_Goal of the exercise_
Begin at the line containing "fine-tune control. |" in the data below and go on through the line containing "observability approach. |", repeating each line exactly; include both ends and no other line.

_Data for analysis_

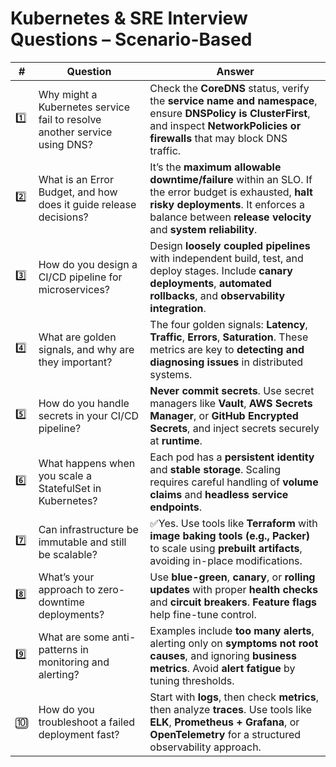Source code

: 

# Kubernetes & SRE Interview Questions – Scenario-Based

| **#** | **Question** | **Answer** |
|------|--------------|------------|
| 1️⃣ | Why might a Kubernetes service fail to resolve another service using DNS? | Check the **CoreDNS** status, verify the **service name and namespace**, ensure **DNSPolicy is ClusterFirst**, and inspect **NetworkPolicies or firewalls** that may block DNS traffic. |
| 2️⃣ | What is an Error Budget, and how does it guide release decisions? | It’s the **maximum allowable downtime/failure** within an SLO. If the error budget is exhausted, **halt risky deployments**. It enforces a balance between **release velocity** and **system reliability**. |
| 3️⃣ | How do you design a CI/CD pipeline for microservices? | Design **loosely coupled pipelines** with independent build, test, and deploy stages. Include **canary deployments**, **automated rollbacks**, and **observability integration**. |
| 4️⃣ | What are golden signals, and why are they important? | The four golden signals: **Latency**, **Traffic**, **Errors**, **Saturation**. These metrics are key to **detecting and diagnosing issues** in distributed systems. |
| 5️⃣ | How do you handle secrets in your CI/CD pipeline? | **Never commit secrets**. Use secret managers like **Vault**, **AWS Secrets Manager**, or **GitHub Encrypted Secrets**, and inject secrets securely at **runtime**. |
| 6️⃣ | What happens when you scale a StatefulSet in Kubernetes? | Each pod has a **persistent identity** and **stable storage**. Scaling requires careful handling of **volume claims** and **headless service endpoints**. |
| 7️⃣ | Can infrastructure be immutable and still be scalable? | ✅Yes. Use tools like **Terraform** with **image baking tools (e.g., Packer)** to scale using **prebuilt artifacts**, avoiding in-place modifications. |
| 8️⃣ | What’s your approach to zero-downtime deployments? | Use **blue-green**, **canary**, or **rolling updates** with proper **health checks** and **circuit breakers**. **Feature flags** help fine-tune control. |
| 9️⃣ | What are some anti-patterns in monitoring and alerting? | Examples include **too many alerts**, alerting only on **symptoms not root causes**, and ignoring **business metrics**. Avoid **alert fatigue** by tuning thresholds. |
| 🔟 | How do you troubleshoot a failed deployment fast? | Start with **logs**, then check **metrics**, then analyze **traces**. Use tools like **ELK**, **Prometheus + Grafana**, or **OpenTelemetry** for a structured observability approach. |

==

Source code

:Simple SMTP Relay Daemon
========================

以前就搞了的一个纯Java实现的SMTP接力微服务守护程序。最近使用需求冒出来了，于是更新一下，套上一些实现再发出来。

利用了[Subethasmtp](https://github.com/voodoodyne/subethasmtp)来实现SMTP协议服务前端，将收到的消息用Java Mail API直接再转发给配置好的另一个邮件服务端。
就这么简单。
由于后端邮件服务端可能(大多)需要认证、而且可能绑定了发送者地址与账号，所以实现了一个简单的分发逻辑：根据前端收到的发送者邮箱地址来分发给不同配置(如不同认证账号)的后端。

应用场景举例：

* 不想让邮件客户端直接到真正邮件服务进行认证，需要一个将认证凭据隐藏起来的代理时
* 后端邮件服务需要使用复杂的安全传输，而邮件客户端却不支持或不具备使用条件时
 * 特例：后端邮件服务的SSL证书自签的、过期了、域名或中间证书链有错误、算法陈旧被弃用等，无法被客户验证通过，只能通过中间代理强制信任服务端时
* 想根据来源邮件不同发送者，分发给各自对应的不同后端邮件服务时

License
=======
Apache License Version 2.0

_The answer_
| 8️⃣ | What’s your approach to zero-downtime deployments? | Use **blue-green**, **canary**, or **rolling updates** with proper **health checks** and **circuit breakers**. **Feature flags** help fine-tune control. |
| 9️⃣ | What are some anti-patterns in monitoring and alerting? | Examples include **too many alerts**, alerting only on **symptoms not root causes**, and ignoring **business metrics**. Avoid **alert fatigue** by tuning thresholds. |
| 🔟 | How do you troubleshoot a failed deployment fast? | Start with **logs**, then check **metrics**, then analyze **traces**. Use tools like **ELK**, **Prometheus + Grafana**, or **OpenTelemetry** for a structured observability approach. |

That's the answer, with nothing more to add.